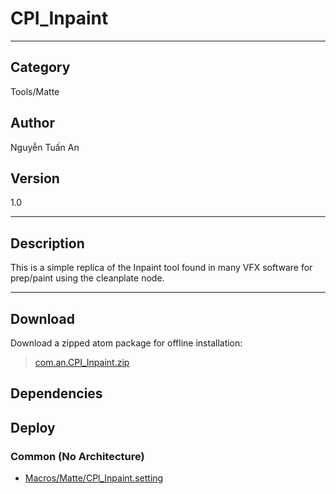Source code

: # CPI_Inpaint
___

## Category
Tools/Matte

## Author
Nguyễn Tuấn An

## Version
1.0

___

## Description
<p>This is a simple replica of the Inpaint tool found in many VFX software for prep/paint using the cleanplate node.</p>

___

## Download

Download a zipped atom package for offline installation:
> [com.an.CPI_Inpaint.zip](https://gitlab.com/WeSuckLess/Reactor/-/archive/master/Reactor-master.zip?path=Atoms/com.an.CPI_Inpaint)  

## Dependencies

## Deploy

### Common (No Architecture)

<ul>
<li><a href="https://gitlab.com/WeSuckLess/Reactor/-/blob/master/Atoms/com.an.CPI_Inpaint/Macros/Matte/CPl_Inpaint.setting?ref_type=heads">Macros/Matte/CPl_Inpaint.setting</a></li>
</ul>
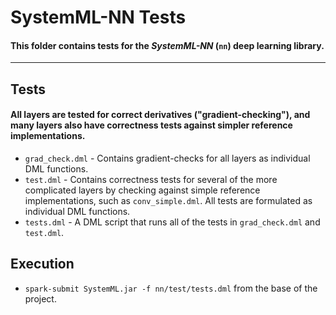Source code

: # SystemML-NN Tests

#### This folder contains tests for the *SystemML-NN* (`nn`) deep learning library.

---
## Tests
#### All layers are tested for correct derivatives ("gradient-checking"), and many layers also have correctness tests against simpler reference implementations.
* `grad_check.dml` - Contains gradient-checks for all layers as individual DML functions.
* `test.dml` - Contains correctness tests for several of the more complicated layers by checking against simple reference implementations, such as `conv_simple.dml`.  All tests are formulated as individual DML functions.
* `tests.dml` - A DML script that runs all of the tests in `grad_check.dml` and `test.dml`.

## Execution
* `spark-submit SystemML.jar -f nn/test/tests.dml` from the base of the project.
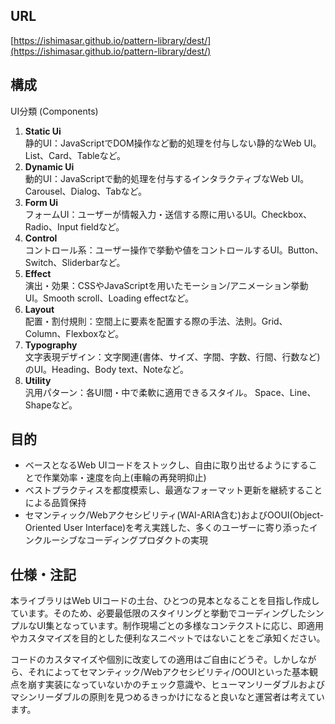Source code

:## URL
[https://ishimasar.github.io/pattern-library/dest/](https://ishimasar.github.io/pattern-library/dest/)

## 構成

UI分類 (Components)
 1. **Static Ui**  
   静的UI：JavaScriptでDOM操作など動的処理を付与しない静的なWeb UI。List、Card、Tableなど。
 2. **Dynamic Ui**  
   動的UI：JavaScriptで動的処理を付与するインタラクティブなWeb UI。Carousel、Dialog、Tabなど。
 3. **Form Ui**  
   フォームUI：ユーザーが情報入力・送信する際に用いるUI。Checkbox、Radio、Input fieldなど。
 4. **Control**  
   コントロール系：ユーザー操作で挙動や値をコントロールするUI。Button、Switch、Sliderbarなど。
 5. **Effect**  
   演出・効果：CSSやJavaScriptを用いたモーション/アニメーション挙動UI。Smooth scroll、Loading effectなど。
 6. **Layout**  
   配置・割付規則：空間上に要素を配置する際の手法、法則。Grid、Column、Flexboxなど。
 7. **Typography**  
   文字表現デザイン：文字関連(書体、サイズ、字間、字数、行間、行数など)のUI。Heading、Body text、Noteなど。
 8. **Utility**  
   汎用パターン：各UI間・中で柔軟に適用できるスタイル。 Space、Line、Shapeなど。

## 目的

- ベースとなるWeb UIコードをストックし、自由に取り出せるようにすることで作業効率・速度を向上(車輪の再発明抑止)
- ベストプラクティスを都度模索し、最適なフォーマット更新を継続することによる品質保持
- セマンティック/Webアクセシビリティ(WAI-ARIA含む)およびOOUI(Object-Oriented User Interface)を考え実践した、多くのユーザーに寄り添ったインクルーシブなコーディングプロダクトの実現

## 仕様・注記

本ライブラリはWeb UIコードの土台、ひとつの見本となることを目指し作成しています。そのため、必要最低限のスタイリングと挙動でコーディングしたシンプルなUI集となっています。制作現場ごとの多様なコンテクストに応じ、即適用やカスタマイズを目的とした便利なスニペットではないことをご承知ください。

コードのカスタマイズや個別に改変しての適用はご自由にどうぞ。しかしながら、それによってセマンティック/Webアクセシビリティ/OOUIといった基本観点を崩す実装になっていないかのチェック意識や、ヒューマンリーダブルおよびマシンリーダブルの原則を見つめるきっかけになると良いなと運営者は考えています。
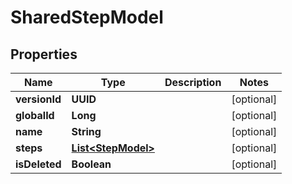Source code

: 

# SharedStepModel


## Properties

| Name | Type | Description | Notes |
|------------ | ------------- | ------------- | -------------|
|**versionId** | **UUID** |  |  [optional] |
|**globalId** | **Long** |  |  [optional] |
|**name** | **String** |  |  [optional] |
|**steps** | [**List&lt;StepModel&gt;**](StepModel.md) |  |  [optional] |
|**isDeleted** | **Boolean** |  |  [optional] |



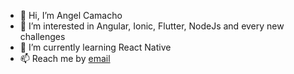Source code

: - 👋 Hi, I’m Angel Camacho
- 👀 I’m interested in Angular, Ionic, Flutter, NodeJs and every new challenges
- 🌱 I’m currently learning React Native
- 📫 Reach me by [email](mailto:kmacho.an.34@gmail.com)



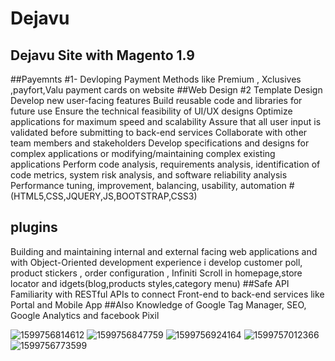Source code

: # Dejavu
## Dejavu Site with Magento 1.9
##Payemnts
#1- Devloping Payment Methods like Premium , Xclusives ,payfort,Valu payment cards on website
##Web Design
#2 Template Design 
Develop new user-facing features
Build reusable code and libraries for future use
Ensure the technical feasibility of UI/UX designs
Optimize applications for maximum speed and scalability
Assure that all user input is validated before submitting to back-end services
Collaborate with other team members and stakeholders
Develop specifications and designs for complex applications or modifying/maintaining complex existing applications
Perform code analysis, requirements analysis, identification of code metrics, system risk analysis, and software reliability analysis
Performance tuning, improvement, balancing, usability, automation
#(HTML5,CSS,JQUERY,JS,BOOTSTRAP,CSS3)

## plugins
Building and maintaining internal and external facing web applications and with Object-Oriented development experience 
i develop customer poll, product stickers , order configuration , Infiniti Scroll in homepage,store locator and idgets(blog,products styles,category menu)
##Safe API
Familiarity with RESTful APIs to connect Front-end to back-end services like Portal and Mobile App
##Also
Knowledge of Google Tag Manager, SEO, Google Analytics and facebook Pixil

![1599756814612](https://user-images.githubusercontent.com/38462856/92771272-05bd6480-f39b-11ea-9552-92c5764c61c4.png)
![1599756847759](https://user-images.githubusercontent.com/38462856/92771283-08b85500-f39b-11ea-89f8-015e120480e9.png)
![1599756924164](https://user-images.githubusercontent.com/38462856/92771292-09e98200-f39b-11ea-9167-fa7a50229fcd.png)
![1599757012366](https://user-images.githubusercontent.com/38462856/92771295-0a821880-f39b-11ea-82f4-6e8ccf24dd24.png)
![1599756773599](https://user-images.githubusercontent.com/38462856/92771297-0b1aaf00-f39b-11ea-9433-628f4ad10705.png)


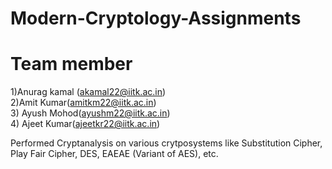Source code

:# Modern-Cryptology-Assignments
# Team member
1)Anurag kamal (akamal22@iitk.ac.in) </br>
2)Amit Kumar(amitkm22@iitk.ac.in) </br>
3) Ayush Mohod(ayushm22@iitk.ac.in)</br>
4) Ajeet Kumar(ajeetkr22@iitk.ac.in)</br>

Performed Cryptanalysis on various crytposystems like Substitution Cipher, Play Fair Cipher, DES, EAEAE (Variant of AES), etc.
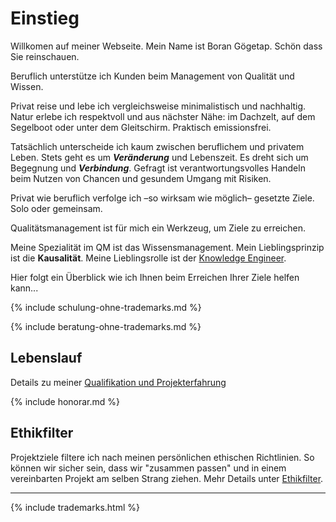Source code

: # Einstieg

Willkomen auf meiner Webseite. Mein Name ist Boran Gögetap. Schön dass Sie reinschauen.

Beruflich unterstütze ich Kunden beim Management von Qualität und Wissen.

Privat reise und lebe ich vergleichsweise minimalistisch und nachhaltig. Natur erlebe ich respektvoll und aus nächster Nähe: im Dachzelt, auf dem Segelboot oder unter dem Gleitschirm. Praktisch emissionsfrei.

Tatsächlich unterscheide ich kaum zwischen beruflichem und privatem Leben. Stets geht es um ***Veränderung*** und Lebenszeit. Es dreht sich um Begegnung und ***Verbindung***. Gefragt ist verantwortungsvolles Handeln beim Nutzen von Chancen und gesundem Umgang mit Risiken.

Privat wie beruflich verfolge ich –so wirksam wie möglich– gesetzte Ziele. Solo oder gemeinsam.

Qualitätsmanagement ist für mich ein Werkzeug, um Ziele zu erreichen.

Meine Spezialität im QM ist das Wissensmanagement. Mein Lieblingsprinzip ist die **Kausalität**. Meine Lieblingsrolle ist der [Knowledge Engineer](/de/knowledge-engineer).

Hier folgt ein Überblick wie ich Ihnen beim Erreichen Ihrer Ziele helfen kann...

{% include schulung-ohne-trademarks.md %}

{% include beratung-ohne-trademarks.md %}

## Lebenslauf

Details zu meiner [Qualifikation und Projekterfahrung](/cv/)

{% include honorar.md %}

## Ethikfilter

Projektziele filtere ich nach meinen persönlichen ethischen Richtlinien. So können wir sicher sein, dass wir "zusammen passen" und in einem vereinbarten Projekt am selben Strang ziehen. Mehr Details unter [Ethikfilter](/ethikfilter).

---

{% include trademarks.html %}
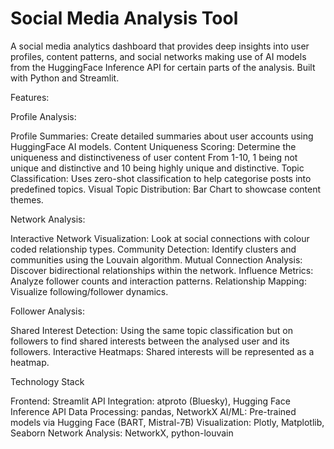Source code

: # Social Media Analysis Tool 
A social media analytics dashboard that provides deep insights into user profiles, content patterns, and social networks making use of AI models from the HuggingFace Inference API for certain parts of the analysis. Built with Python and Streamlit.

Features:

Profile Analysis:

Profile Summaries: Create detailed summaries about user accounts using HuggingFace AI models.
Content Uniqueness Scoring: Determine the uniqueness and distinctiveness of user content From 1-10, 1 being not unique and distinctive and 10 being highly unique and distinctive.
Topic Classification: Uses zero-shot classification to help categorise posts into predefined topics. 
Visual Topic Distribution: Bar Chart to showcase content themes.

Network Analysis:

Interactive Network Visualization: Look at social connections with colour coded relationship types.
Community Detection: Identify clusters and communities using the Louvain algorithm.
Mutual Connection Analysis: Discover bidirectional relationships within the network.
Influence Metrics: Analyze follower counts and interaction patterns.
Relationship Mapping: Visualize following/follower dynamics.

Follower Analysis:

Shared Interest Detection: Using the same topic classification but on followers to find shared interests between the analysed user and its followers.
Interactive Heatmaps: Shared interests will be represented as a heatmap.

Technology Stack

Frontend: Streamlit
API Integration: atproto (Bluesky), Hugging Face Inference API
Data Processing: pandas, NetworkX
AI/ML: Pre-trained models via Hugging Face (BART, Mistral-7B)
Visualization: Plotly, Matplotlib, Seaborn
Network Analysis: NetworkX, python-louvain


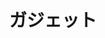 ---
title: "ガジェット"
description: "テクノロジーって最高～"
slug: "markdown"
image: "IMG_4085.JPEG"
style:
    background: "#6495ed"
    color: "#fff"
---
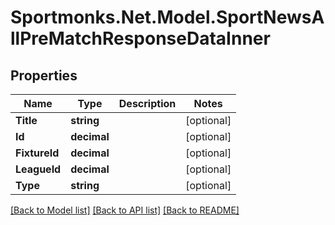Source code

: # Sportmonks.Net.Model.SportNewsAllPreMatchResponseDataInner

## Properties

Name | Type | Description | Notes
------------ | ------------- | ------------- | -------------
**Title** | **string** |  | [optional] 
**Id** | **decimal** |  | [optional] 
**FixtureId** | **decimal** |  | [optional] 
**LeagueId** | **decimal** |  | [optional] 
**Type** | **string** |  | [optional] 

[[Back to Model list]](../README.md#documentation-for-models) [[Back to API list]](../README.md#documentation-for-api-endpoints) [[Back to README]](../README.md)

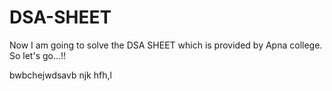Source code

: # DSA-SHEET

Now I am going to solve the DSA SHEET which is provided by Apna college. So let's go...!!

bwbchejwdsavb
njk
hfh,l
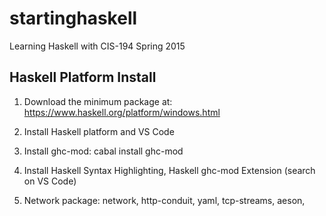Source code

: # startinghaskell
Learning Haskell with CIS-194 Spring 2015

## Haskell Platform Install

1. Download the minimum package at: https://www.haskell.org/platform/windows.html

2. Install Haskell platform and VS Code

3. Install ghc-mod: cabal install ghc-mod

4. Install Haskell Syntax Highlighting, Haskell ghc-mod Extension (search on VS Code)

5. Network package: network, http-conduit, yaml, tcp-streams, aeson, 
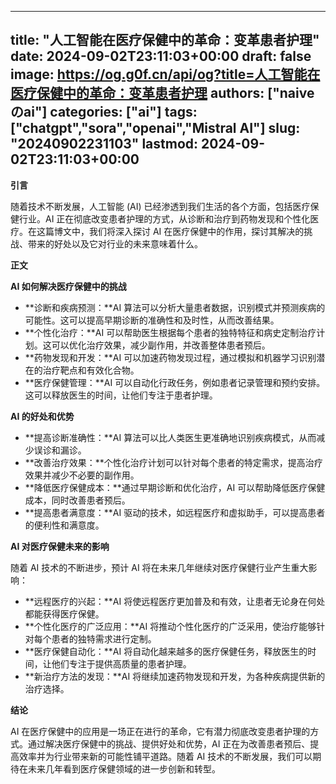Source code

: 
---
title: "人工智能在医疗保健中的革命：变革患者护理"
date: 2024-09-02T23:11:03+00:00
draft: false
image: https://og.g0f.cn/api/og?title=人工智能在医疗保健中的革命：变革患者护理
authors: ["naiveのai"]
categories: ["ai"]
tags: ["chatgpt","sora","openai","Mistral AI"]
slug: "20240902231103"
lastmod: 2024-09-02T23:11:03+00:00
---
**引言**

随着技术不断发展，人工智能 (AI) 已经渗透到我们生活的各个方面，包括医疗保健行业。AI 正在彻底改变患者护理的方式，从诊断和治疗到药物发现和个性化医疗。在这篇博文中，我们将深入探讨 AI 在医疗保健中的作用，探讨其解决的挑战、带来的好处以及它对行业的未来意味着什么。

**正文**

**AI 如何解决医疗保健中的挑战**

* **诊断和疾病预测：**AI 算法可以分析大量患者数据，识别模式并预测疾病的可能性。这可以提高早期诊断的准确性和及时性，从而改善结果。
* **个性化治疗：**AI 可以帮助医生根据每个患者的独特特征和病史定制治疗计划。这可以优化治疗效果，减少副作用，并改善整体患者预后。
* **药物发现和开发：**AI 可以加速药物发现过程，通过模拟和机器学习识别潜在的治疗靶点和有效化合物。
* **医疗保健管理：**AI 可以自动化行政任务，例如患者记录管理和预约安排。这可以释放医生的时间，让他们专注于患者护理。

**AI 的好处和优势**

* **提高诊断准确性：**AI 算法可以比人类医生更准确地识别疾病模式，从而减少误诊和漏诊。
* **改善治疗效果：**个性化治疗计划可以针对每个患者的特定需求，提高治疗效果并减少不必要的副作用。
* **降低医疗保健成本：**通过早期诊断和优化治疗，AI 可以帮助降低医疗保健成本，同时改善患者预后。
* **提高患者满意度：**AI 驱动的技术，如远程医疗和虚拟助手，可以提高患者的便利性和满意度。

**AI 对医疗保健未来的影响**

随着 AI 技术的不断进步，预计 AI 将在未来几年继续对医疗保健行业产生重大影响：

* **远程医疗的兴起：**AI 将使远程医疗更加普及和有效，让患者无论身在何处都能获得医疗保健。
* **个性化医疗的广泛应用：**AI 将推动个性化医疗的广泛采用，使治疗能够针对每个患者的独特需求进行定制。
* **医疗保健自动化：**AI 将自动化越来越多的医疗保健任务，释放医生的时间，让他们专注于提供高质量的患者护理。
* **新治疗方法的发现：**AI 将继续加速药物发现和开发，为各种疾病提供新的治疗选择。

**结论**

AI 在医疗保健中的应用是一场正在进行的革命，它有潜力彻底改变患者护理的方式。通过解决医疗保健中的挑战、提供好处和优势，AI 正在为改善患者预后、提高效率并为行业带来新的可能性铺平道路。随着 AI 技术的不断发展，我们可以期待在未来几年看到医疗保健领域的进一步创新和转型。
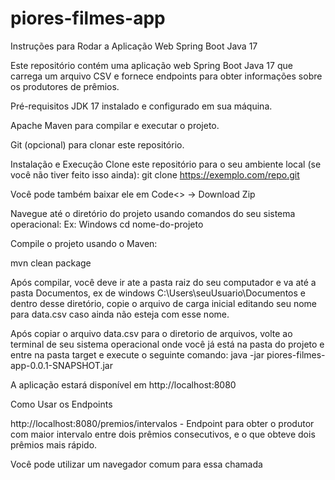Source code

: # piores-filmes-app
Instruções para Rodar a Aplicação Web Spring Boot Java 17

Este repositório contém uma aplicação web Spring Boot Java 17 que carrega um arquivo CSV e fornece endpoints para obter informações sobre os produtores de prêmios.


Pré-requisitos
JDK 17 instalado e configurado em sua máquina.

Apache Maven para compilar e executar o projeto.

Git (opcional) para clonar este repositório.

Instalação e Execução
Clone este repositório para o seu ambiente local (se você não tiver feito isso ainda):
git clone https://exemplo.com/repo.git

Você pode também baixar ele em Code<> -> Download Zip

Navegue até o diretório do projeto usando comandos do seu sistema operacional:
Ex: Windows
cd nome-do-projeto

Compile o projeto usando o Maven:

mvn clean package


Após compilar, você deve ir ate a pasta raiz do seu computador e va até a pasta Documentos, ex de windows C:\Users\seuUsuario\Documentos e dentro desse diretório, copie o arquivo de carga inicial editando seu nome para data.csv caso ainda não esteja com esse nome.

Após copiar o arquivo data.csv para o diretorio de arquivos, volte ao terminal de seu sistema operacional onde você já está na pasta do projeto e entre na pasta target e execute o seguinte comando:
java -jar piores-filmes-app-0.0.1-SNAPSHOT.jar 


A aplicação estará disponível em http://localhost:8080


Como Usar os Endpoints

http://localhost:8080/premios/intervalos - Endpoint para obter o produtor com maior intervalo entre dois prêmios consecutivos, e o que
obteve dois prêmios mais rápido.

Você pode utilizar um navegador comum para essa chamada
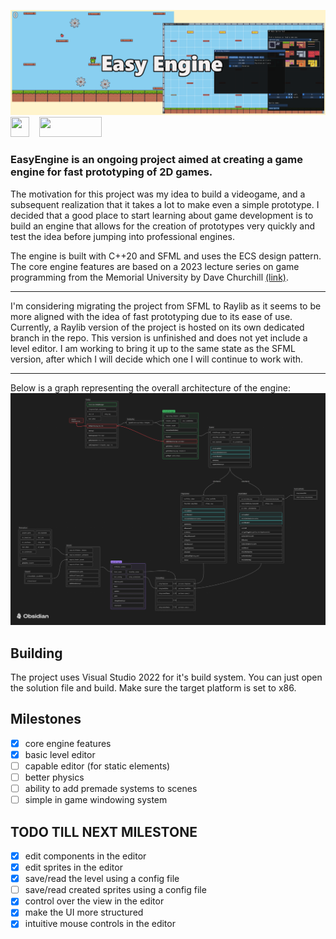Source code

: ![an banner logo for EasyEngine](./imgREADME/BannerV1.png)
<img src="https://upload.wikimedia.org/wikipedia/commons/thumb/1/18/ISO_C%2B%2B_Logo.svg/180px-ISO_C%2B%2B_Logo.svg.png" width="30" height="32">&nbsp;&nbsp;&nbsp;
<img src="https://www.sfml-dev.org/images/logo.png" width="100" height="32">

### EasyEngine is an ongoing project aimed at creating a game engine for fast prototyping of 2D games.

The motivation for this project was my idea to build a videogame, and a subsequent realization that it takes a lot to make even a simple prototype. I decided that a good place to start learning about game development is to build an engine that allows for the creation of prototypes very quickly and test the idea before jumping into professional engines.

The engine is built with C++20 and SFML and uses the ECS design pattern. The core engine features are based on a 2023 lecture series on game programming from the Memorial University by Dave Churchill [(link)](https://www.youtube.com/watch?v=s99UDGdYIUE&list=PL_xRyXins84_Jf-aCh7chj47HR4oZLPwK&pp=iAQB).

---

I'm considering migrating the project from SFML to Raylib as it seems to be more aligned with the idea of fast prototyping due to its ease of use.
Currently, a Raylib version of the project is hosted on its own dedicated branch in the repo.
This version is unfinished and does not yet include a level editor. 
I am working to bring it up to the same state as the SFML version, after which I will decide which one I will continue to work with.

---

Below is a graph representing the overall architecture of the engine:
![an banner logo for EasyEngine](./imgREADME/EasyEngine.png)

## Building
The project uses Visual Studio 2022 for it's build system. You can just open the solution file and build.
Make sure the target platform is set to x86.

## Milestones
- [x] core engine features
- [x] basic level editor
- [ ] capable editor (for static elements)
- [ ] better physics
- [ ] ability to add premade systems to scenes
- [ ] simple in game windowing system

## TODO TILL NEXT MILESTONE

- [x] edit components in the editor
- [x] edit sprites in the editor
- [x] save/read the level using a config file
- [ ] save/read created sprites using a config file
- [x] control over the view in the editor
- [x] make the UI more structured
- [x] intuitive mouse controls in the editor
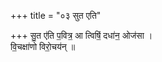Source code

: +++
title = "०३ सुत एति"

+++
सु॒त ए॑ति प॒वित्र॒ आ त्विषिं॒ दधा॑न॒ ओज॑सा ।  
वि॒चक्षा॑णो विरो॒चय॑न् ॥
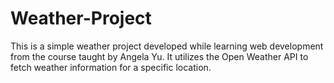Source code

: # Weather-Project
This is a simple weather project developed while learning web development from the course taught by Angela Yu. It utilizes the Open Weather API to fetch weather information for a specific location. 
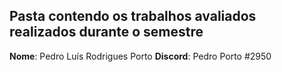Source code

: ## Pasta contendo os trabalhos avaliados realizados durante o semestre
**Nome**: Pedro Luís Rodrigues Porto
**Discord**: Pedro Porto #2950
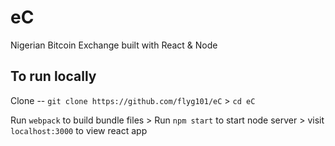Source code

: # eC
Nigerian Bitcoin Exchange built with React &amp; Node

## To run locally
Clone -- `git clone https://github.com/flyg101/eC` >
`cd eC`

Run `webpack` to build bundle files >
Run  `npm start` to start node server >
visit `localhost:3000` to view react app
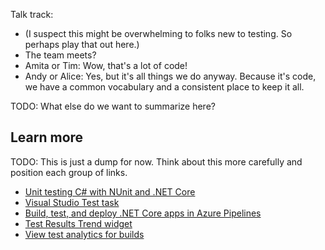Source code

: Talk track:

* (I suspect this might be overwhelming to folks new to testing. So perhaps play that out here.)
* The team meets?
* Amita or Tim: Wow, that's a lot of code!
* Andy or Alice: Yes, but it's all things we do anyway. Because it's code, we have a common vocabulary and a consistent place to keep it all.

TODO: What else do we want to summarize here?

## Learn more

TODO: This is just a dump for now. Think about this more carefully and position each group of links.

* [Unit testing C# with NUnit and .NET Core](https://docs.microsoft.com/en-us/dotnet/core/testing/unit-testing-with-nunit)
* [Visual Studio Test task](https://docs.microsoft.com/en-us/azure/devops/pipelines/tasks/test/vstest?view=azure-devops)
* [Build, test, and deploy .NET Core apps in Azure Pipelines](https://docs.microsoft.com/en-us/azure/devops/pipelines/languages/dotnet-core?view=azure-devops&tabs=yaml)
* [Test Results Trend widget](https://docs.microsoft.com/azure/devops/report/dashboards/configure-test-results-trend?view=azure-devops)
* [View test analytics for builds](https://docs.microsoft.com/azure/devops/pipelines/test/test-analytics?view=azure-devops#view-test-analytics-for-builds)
────────────────────────────────────────
What to produce
Extract all lines of the records above that include "view".

Solution
- [x] control over the view in the editor
visit `localhost:3000` to view react app
* [Visual Studio Test task](https://docs.microsoft.com/en-us/azure/devops/pipelines/tasks/test/vstest?view=azure-devops)
* [Build, test, and deploy .NET Core apps in Azure Pipelines](https://docs.microsoft.com/en-us/azure/devops/pipelines/languages/dotnet-core?view=azure-devops&tabs=yaml)
* [Test Results Trend widget](https://docs.microsoft.com/azure/devops/report/dashboards/configure-test-results-trend?view=azure-devops)
* [View test analytics for builds](https://docs.microsoft.com/azure/devops/pipelines/test/test-analytics?view=azure-devops#view-test-analytics-for-builds)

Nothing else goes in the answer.